• [Dataset excerpts]

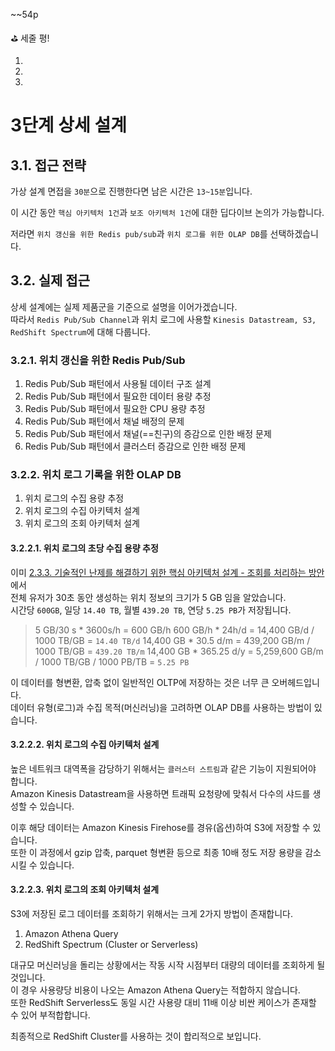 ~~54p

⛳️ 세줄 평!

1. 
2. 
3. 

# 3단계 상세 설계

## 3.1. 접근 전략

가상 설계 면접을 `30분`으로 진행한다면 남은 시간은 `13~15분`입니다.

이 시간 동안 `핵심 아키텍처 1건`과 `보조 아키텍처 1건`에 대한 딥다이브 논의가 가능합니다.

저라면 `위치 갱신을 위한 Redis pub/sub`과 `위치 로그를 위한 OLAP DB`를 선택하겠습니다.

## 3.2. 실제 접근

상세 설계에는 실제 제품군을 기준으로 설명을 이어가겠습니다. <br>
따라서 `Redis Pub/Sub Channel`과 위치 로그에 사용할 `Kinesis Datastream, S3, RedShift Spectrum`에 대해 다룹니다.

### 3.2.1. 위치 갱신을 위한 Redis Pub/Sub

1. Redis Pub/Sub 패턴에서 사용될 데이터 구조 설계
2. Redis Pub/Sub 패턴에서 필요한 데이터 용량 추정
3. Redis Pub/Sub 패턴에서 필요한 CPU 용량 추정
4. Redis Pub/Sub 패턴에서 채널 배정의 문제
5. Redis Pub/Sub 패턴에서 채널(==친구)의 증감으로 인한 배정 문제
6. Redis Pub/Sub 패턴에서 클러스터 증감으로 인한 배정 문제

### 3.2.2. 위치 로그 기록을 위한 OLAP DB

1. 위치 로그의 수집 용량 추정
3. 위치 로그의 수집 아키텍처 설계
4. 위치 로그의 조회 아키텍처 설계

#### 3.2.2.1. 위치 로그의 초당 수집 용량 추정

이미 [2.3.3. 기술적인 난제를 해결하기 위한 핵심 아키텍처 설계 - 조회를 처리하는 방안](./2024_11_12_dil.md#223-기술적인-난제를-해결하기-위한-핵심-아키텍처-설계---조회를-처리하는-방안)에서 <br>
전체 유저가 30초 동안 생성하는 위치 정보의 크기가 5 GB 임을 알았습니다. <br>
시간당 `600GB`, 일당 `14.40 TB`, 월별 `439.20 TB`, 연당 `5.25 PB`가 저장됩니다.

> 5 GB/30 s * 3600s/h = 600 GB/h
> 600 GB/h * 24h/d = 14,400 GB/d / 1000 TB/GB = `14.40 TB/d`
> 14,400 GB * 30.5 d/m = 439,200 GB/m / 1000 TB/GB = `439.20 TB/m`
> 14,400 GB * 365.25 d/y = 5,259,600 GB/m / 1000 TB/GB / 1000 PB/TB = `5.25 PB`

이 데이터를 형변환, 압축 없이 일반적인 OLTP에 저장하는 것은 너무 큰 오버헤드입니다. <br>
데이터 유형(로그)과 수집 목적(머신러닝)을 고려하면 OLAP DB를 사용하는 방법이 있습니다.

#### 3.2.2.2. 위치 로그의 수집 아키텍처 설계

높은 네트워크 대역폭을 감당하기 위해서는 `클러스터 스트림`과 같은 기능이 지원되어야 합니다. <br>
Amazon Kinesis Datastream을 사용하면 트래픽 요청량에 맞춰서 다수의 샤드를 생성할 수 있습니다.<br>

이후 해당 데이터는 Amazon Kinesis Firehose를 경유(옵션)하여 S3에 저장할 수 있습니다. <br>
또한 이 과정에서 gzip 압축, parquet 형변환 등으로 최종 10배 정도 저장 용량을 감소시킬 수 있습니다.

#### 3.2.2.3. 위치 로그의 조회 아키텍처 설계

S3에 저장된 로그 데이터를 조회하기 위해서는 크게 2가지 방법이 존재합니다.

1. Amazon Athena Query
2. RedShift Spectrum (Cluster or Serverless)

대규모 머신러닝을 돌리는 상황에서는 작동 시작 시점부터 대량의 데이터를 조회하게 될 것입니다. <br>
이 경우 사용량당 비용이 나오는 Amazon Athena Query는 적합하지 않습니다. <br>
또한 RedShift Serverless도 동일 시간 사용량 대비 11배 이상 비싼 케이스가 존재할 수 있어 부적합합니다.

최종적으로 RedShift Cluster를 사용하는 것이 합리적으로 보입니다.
...
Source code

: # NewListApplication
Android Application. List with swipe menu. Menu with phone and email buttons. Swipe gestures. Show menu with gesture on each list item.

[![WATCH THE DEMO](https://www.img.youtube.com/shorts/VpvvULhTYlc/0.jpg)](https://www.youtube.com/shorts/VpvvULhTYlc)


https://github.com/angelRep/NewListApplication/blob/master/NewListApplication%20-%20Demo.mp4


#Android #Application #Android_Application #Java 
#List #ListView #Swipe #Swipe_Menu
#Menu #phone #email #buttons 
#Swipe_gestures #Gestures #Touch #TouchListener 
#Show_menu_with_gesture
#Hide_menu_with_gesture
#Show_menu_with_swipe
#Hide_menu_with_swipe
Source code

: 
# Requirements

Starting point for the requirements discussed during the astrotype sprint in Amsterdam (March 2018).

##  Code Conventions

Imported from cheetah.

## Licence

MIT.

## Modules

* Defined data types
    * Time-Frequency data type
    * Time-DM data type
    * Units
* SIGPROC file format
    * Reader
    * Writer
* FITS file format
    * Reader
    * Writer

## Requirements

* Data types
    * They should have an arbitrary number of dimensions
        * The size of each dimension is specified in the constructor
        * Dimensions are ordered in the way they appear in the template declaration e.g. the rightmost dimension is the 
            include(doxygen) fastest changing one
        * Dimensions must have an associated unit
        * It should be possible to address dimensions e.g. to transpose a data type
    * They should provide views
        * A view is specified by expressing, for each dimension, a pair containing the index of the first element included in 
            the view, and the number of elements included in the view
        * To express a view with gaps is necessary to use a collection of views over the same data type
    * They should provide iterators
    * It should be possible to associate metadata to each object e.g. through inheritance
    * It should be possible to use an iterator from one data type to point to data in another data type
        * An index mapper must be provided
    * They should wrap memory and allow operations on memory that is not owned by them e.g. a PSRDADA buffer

• [What you should do]
Only the lines above from the line containing "element included in" through the line containing "a PSRDADA buffer" should be retyped, exactly and with both ends included.

• [Output for this exercise]
        * A view is specified by expressing, for each dimension, a pair containing the index of the first element included in 
            the view, and the number of elements included in the view
        * To express a view with gaps is necessary to use a collection of views over the same data type
    * They should provide iterators
    * It should be possible to associate metadata to each object e.g. through inheritance
    * It should be possible to use an iterator from one data type to point to data in another data type
        * An index mapper must be provided
    * They should wrap memory and allow operations on memory that is not owned by them e.g. a PSRDADA buffer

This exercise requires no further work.